┌────────
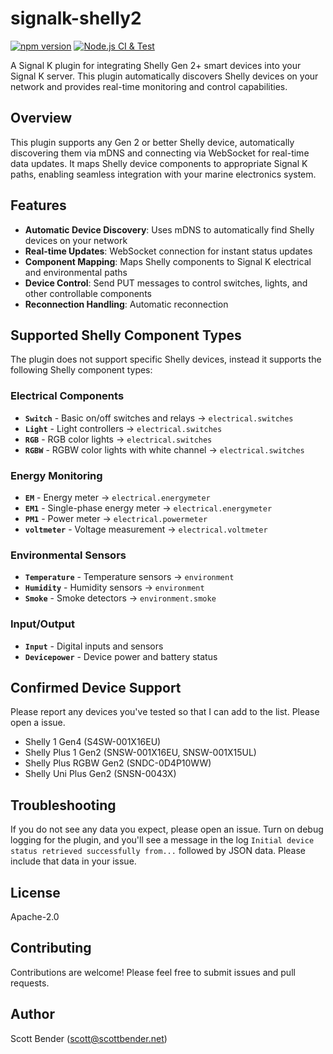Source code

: # signalk-shelly2

[![npm version](https://img.shields.io/npm/v/signalk-shelly2.svg)](https://www.npmjs.com/signalk-shelly2)
[![Node.js CI & Test](https://github.com/sbender9/signalk-shelly2/actions/workflows/test.yml/badge.svg)](https://github.com/sbender9/signalk-shelly2/actions/workflows/test.yml)

A Signal K plugin for integrating Shelly Gen 2+ smart devices into your Signal K server. This plugin automatically discovers Shelly devices on your network and provides real-time monitoring and control capabilities.

## Overview

This plugin supports any Gen 2 or better Shelly device, automatically discovering them via mDNS and connecting via WebSocket for real-time data updates. It maps Shelly device components to appropriate Signal K paths, enabling seamless integration with your marine electronics system.

## Features

- **Automatic Device Discovery**: Uses mDNS to automatically find Shelly devices on your network
- **Real-time Updates**: WebSocket connection for instant status updates
- **Component Mapping**: Maps Shelly components to Signal K electrical and environmental paths
- **Device Control**: Send PUT messages to control switches, lights, and other controllable components
- **Reconnection Handling**: Automatic reconnection

## Supported Shelly Component Types

The plugin does not support specific Shelly devices, instead it supports the following Shelly component types:

### Electrical Components

- **`Switch`** - Basic on/off switches and relays → `electrical.switches`
- **`Light`** - Light controllers → `electrical.switches`
- **`RGB`** - RGB color lights → `electrical.switches`
- **`RGBW`** - RGBW color lights with white channel → `electrical.switches`

### Energy Monitoring

- **`EM`** - Energy meter → `electrical.energymeter`
- **`EM1`** - Single-phase energy meter → `electrical.energymeter`
- **`PM1`** - Power meter → `electrical.powermeter`
- **`voltmeter`** - Voltage measurement → `electrical.voltmeter`

### Environmental Sensors

- **`Temperature`** - Temperature sensors → `environment`
- **`Humidity`** - Humidity sensors → `environment`
- **`Smoke`** - Smoke detectors → `environment.smoke`

### Input/Output

- **`Input`** - Digital inputs and sensors
- **`Devicepower`** - Device power and battery status

## Confirmed Device Support

Please report any devices you've tested so that I can add to the list. Please open a issue.

- Shelly 1 Gen4 (S4SW-001X16EU)
- Shelly Plus 1 Gen2 (SNSW-001X16EU, SNSW-001X15UL)
- Shelly Plus RGBW Gen2 (SNDC-0D4P10WW)
- Shelly Uni Plus Gen2 (SNSN-0043X)

## Troubleshooting

If you do not see any data you expect, please open an issue. Turn on debug logging for the plugin, and you'll see a message in the log `Initial device status retrieved successfully from...` followed by JSON data. Please include that data in your issue.

## License

Apache-2.0

## Contributing

Contributions are welcome! Please feel free to submit issues and pull requests.

## Author

Scott Bender (scott@scottbender.net)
└────────
→ **Problem requirements**:
Nothing but the lines from the beginning of the material above through the line containing "### Environmental Sensors" should appear in the answer, copied exactly and free of pictures.

→ **Response to this task**:
Source code

: # signalk-shelly2

[![npm version](https://img.shields.io/npm/v/signalk-shelly2.svg)](https://www.npmjs.com/signalk-shelly2)
[![Node.js CI & Test](https://github.com/sbender9/signalk-shelly2/actions/workflows/test.yml/badge.svg)](https://github.com/sbender9/signalk-shelly2/actions/workflows/test.yml)

A Signal K plugin for integrating Shelly Gen 2+ smart devices into your Signal K server. This plugin automatically discovers Shelly devices on your network and provides real-time monitoring and control capabilities.

## Overview

This plugin supports any Gen 2 or better Shelly device, automatically discovering them via mDNS and connecting via WebSocket for real-time data updates. It maps Shelly device components to appropriate Signal K paths, enabling seamless integration with your marine electronics system.

## Features

- **Automatic Device Discovery**: Uses mDNS to automatically find Shelly devices on your network
- **Real-time Updates**: WebSocket connection for instant status updates
- **Component Mapping**: Maps Shelly components to Signal K electrical and environmental paths
- **Device Control**: Send PUT messages to control switches, lights, and other controllable components
- **Reconnection Handling**: Automatic reconnection

## Supported Shelly Component Types

The plugin does not support specific Shelly devices, instead it supports the following Shelly component types:

### Electrical Components

- **`Switch`** - Basic on/off switches and relays → `electrical.switches`
- **`Light`** - Light controllers → `electrical.switches`
- **`RGB`** - RGB color lights → `electrical.switches`
- **`RGBW`** - RGBW color lights with white channel → `electrical.switches`

### Energy Monitoring

- **`EM`** - Energy meter → `electrical.energymeter`
- **`EM1`** - Single-phase energy meter → `electrical.energymeter`
- **`PM1`** - Power meter → `electrical.powermeter`
- **`voltmeter`** - Voltage measurement → `electrical.voltmeter`

### Environmental Sensors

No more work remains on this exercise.